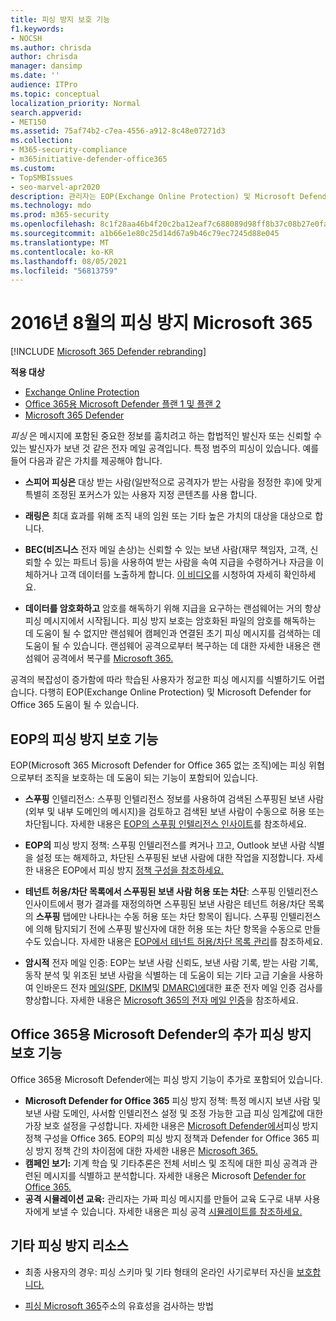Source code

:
 ```yaml
---
title: 피싱 방지 보호 기능
f1.keywords:
- NOCSH
ms.author: chrisda
author: chrisda
manager: dansimp
ms.date: ''
audience: ITPro
ms.topic: conceptual
localization_priority: Normal
search.appverid:
- MET150
ms.assetid: 75af74b2-c7ea-4556-a912-8c48e07271d3
ms.collection:
- M365-security-compliance
- m365initiative-defender-office365
ms.custom:
- TopSMBIssues
- seo-marvel-apr2020
description: 관리자는 EOP(Exchange Online Protection) 및 Microsoft Defender for Office 365.
ms.technology: mdo
ms.prod: m365-security
ms.openlocfilehash: 8c1f28aa46b4f20c2ba12eaf7c688089d98ff8b37c08b27e0facb92a672ff2f7
ms.sourcegitcommit: a1b66e1e80c25d14d67a9b46c79ec7245d88e045
ms.translationtype: MT
ms.contentlocale: ko-KR
ms.lasthandoff: 08/05/2021
ms.locfileid: "56813759"
---
```

# <a name="anti-phishing-protection-in-microsoft-365"></a>2016년 8월의 피싱 방지 Microsoft 365

[!INCLUDE [Microsoft 365 Defender rebranding](../includes/microsoft-defender-for-office.md)]

**적용 대상**
- [Exchange Online Protection](exchange-online-protection-overview.md)
- [Office 365용 Microsoft Defender 플랜 1 및 플랜 2](defender-for-office-365.md)
- [Microsoft 365 Defender](../defender/microsoft-365-defender.md)

*피싱* 은 메시지에 포함된 중요한 정보를 훔치려고 하는 합법적인 발신자 또는 신뢰할 수 있는 발신자가 보낸 것 같은 전자 메일 공격입니다. 특정 범주의 피싱이 있습니다. 예를 들어 다음과 같은 가치를 제공해야 합니다.

- **스피어 피싱은** 대상 받는 사람(일반적으로 공격자가 받는 사람을 정정한 후)에 맞게 특별히 조정된 포커스가 있는 사용자 지정 콘텐츠를 사용 합니다.

- **래링은** 최대 효과를 위해 조직 내의 임원 또는 기타 높은 가치의 대상을 대상으로 합니다.

- **BEC(비즈니스** 전자 메일 손상)는 신뢰할 수 있는 보낸 사람(재무 책임자, 고객, 신뢰할 수 있는 파트너 등)을 사용하여 받는 사람을 속여 지급을 수령하거나 자금을 이체하거나 고객 데이터를 노출하게 합니다. [이 비디오](https://www.youtube.com/watch?v=8Kn31h9HwIQ&list=PL3ZTgFEc7LystRja2GnDeUFqk44k7-KXf&index=2)를 시청하여 자세히 확인하세요.

- **데이터를 암호화하고** 암호를 해독하기 위해 지급을 요구하는 랜섬웨어는 거의 항상 피싱 메시지에서 시작됩니다. 피싱 방지 보호는 암호화된 파일의 암호를 해독하는 데 도움이 될 수 없지만 랜섬웨어 캠페인과 연결된 초기 피싱 메시지를 검색하는 데 도움이 될 수 있습니다. 랜섬웨어 공격으로부터 복구하는 데 대한 자세한 내용은 랜섬웨어 공격에서 복구를 [Microsoft 365.](recover-from-ransomware.md)

공격의 복잡성이 증가함에 따라 학습된 사용자가 정교한 피싱 메시지를 식별하기도 어렵습니다. 다행히 EOP(Exchange Online Protection) 및 Microsoft Defender for Office 365 도움이 될 수 있습니다.

## <a name="anti-phishing-protection-in-eop"></a>EOP의 피싱 방지 보호 기능

EOP(Microsoft 365 Microsoft Defender for Office 365 없는 조직)에는 피싱 위협으로부터 조직을 보호하는 데 도움이 되는 기능이 포함되어 있습니다.

- **스푸핑** 인텔리전스: 스푸핑 인텔리전스 정보를 사용하여 검색된 스푸핑된 보낸 사람(외부 및 내부 도메인의 메시지)을 검토하고 검색된 보낸 사람이 수동으로 허용 또는 차단됩니다. 자세한 내용은 [EOP의 스푸핑 인텔리전스 인사이트](learn-about-spoof-intelligence.md)를 참조하세요.

- **EOP의** 피싱 방지 정책: 스푸핑 인텔리전스를 켜거나 끄고, Outlook 보낸 사람 식별을 설정 또는 해제하고, 차단된 스푸핑된 보낸 사람에 대한 작업을 지정합니다. 자세한 내용은 EOP에서 피싱 방지 [정책 구성을 참조하세요.](configure-anti-phishing-policies-eop.md)

- **테넌트 허용/차단 목록에서 스푸핑된 보낸 사람 허용 또는 차단**: 스푸핑 인텔리전스 인사이트에서 평가 결과를 재정의하면 스푸핑된 보낸 사람은 테넌트 허용/차단 목록의 **스푸핑** 탭에만 나타나는 수동 허용 또는 차단 항목이 됩니다. 스푸핑 인텔리전스에 의해 탐지되기 전에 스푸핑 발신자에 대한 허용 또는 차단 항목을 수동으로 만들 수도 있습니다. 자세한 내용은 [EOP에서 테넌트 허용/차단 목록 관리](tenant-allow-block-list.md)를 참조하세요.

- **암시적** 전자 메일 인증: EOP는 보낸 사람 신뢰도, 보낸 사람 기록, 받는 사람 기록, 동작 분석 및 위조된 보낸 사람을 식별하는 데 도움이 되는 기타 고급 기술을 사용하여 인바운드 전자 [메일(SPF,](set-up-spf-in-office-365-to-help-prevent-spoofing.md) [DKIM](use-dkim-to-validate-outbound-email.md)및 [DMARC)에](use-dmarc-to-validate-email.md)대한 표준 전자 메일 인증 검사를 향상합니다. 자세한 내용은 [Microsoft 365의 전자 메일 인증](email-validation-and-authentication.md)을 참조하세요.

## <a name="additional-anti-phishing-protection-in-microsoft-defender-for-office-365"></a>Office 365용 Microsoft Defender의 추가 피싱 방지 보호 기능

Office 365용 Microsoft Defender에는 피싱 방지 기능이 추가로 포함되어 있습니다.

- **Microsoft Defender for Office 365** 피싱 방지 정책: 특정 메시지 보낸 사람 및 보낸 사람 도메인, 사서함 인텔리전스 설정 및 조정 가능한 고급 피싱 임계값에 대한 가장 보호 설정을 구성합니다. 자세한 내용은 [Microsoft Defender에서](configure-mdo-anti-phishing-policies.md)피싱 방지 정책 구성을 Office 365. EOP의 피싱 방지 정책과 Defender for Office 365 피싱 방지 정책 간의 차이점에 대한 자세한 내용은 [Microsoft 365.](set-up-anti-phishing-policies.md)
- **캠페인 보기:** 기계 학습 및 기타추론은 전체 서비스 및 조직에 대한 피싱 공격과 관련된 메시지를 식별하고 분석합니다. 자세한 내용은 Microsoft [Defender for Office 365.](campaigns.md)
- **공격 시뮬레이션 교육:** 관리자는 가짜 피싱 메시지를 만들어 교육 도구로 내부 사용자에게 보낼 수 있습니다. 자세한 내용은 피싱 공격 [시뮬레이트를 참조하세요.](attack-simulation-training.md)

## <a name="other-anti-phishing-resources"></a>기타 피싱 방지 리소스

- 최종 사용자의 경우: 피싱 스키마 및 기타 형태의 온라인 사기로부터 자신을 [보호합니다.](https://support.microsoft.com/office/be0de46a-29cd-4c59-aaaf-136cf177d593)

- [피싱 Microsoft 365](how-office-365-validates-the-from-address.md)주소의 유효성을 검사하는 방법
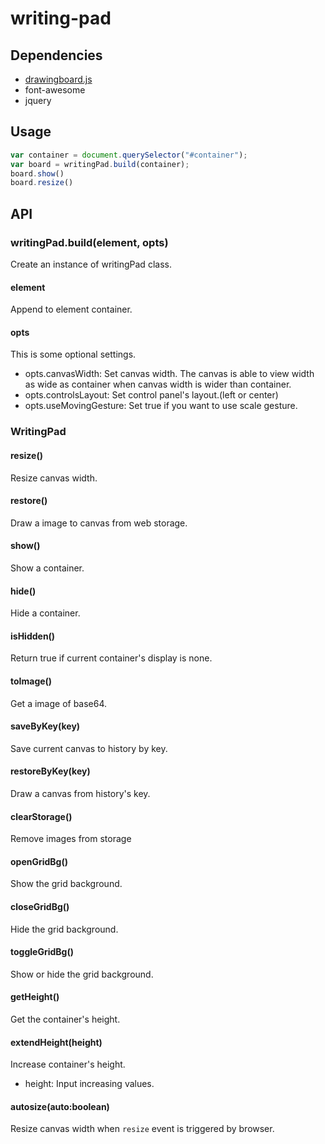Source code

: writing-pad
==============================

## Dependencies

* [drawingboard.js](https://github.com/eHanlin/drawingboard.js.git#v0.4.7)
* font-awesome
* jquery


## Usage

```js
var container = document.querySelector("#container");
var board = writingPad.build(container);
board.show()
board.resize()
```

## API
 
### writingPad.build(element, opts)

Create an instance of writingPad class.

#### element

Append to element container.

#### opts

This is some optional settings.

* opts.canvasWidth: Set canvas width. The canvas is able to view width as wide as container when canvas width is wider than container.
* opts.controlsLayout: Set control panel's layout.(left or center)
* opts.useMovingGesture: Set true if you want to use scale gesture.

### WritingPad


#### resize()

Resize canvas width.

#### restore()

Draw a image to canvas from web storage.

#### show()

Show a container.

#### hide()

Hide a container.

#### isHidden()

Return true if current container's display is none.

#### toImage()

Get a image of base64.

#### saveByKey(key)

Save current canvas to history by key.

#### restoreByKey(key)

Draw a canvas from history's key.

#### clearStorage()

Remove images from storage

#### openGridBg()

Show the grid background.

#### closeGridBg()

Hide the grid background.

#### toggleGridBg()

Show or hide the grid background.

#### getHeight()

Get the container's height.

#### extendHeight(height)

Increase container's height.

* height: Input increasing values.

#### autosize(auto:boolean)

Resize canvas width when `resize` event is triggered by browser.


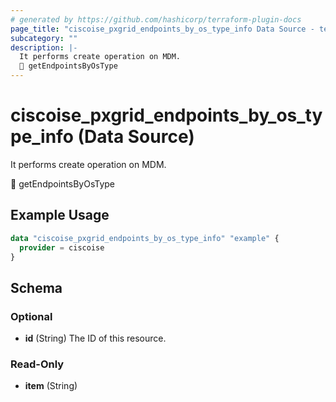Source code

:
 ```yaml
---
# generated by https://github.com/hashicorp/terraform-plugin-docs
page_title: "ciscoise_pxgrid_endpoints_by_os_type_info Data Source - terraform-provider-ciscoise"
subcategory: ""
description: |-
  It performs create operation on MDM.
  🚧 getEndpointsByOsType
---
```


# ciscoise_pxgrid_endpoints_by_os_type_info (Data Source)

It performs create operation on MDM.

🚧 getEndpointsByOsType

## Example Usage

```terraform
data "ciscoise_pxgrid_endpoints_by_os_type_info" "example" {
  provider = ciscoise
}
```

<!-- schema generated by tfplugindocs -->
## Schema

### Optional

- **id** (String) The ID of this resource.

### Read-Only

- **item** (String)



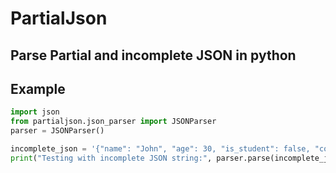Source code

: # PartialJson

## Parse Partial and incomplete JSON in python

## Example
```python
import json
from partialjson.json_parser import JSONParser
parser = JSONParser()

incomplete_json = '{"name": "John", "age": 30, "is_student": false, "courses": ["Math", "Science"'
print("Testing with incomplete JSON string:", parser.parse(incomplete_json))
```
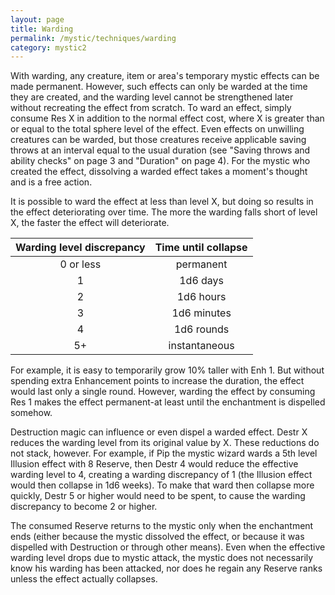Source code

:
```yaml
---
layout: page
title: Warding
permalink: /mystic/techniques/warding
category: mystic2
---
```

With warding, any creature, item or area's temporary mystic effects can
be made permanent. However, such effects can only be warded at the time
they are created, and the warding level cannot be strengthened later
without recreating the effect from scratch. To ward an effect, simply
consume Res X in addition to the normal effect cost, where X is greater
than or equal to the total sphere level of the effect. Even effects on
unwilling creatures can be warded, but those creatures receive
applicable saving throws at an interval equal to the usual duration (see
"Saving throws and ability checks" on page 3 and "Duration" on page 4).
For the mystic who created the effect, dissolving a warded effect takes
a moment's thought and is a free action.

It is possible to ward the effect at less than level X, but doing so
results in the effect deteriorating over time. The more the warding
falls short of level X, the faster the effect will deteriorate.

| Warding level discrepancy | Time until collapse |
|:-------------------------:|:-------------------:|
| 0 or less                 | permanent           |
| 1                         | 1d6 days            |
| 2                         | 1d6 hours           |
| 3                         | 1d6 minutes         |
| 4                         | 1d6 rounds          |
| 5+                        | instantaneous       |

For example, it is easy to temporarily grow 10% taller with Enh 1. But
without spending extra Enhancement points to increase the duration, the
effect would last only a single round. However, warding the effect by
consuming Res 1 makes the effect permanent-at least until the
enchantment is dispelled somehow.

Destruction magic can influence or even dispel a warded effect. Destr X
reduces the warding level from its original value by X. These reductions
do not stack, however. For example, if Pip the mystic wizard wards a 5th
level Illusion effect with 8 Reserve, then Destr 4 would reduce the
effective warding level to 4, creating a warding discrepancy of 1 (the
Illusion effect would then collapse in 1d6 weeks). To make that ward
then collapse more quickly, Destr 5 or higher would need to be spent, to
cause the warding discrepancy to become 2 or higher.

The consumed Reserve returns to the mystic only when the enchantment
ends (either because the mystic dissolved the effect, or because it was
dispelled with Destruction or through other means). Even when the
effective warding level drops due to mystic attack, the mystic does not
necessarily know his warding has been attacked, nor does he regain any
Reserve ranks unless the effect actually collapses.
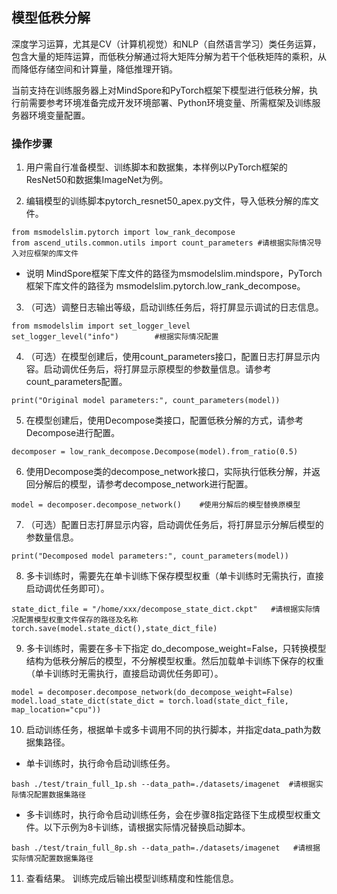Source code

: ## 模型低秩分解

深度学习运算，尤其是CV（计算机视觉）和NLP（自然语言学习）类任务运算，包含大量的矩阵运算，而低秩分解通过将大矩阵分解为若干个低秩矩阵的乘积，从而降低存储空间和计算量，降低推理开销。

当前支持在训练服务器上对MindSpore和PyTorch框架下模型进行低秩分解，执行前需要参考环境准备完成开发环境部署、Python环境变量、所需框架及训练服务器环境变量配置。

### 操作步骤
1. 用户需自行准备模型、训练脚本和数据集，本样例以PyTorch框架的ResNet50和数据集ImageNet为例。

2. 编辑模型的训练脚本pytorch_resnet50_apex.py文件，导入低秩分解的库文件。
```
from msmodelslim.pytorch import low_rank_decompose   
from ascend_utils.common.utils import count_parameters #请根据实际情况导入对应框架的库文件
```
- 说明
MindSpore框架下库文件的路径为msmodelslim.mindspore，PyTorch框架下库文件的路径为 msmodelslim.pytorch.low_rank_decompose。

3. （可选）调整日志输出等级，启动训练任务后，将打屏显示调试的日志信息。
```
from msmodelslim import set_logger_level
set_logger_level("info")        #根据实际情况配置
```
4. （可选）在模型创建后，使用count_parameters接口，配置日志打屏显示内容。启动调优任务后，将打屏显示原模型的参数量信息。请参考count_parameters配置。
```
print("Original model parameters:", count_parameters(model))
```

5. 在模型创建后，使用Decompose类接口，配置低秩分解的方式，请参考Decompose进行配置。
```
decomposer = low_rank_decompose.Decompose(model).from_ratio(0.5) 
```

6. 使用Decompose类的decompose_network接口，实际执行低秩分解，并返回分解后的模型，请参考decompose_network进行配置。
```
model = decomposer.decompose_network()    #使用分解后的模型替换原模型
```

7. （可选）配置日志打屏显示内容，启动调优任务后，将打屏显示分解后模型的参数量信息。
```
print("Decomposed model parameters:", count_parameters(model))
```

8. 多卡训练时，需要先在单卡训练下保存模型权重（单卡训练时无需执行，直接启动调优任务即可）。
```
state_dict_file = "/home/xxx/decompose_state_dict.ckpt"   #请根据实际情况配置模型权重文件保存的路径及名称
torch.save(model.state_dict(),state_dict_file)
```

9. 多卡训练时，需要在多卡下指定 do_decompose_weight=False，只转换模型结构为低秩分解后的模型，不分解模型权重。然后加载单卡训练下保存的权重（单卡训练时无需执行，直接启动调优任务即可）。
```
model = decomposer.decompose_network(do_decompose_weight=False)
model.load_state_dict(state_dict = torch.load(state_dict_file, map_location="cpu"))
```

10. 启动训练任务，根据单卡或多卡调用不同的执行脚本，并指定data_path为数据集路径。
- 单卡训练时，执行命令启动训练任务。
```
bash ./test/train_full_1p.sh --data_path=./datasets/imagenet  #请根据实际情况配置数据集路径
```
- 多卡训练时，执行命令启动训练任务，会在步骤8指定路径下生成模型权重文件。以下示例为8卡训练，请根据实际情况替换启动脚本。
```
bash ./test/train_full_8p.sh --data_path=./datasets/imagenet   #请根据实际情况配置数据集路径
```

11. 查看结果。
训练完成后输出模型训练精度和性能信息。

_ _ _ _

## TASK
Above, find the line holding "The consumed Reserve" and the line holding "深度学习运算，尤其是CV（计". Print exactly those two lines and every line between them, but no pictures.

## SOLUTION TO THIS PROBLEM
The consumed Reserve returns to the mystic only when the enchantment
ends (either because the mystic dissolved the effect, or because it was
dispelled with Destruction or through other means). Even when the
effective warding level drops due to mystic attack, the mystic does not
necessarily know his warding has been attacked, nor does he regain any
Reserve ranks unless the effect actually collapses.
Source code

: ## 模型低秩分解

深度学习运算，尤其是CV（计算机视觉）和NLP（自然语言学习）类任务运算，包含大量的矩阵运算，而低秩分解通过将大矩阵分解为若干个低秩矩阵的乘积，从而降低存储空间和计算量，降低推理开销。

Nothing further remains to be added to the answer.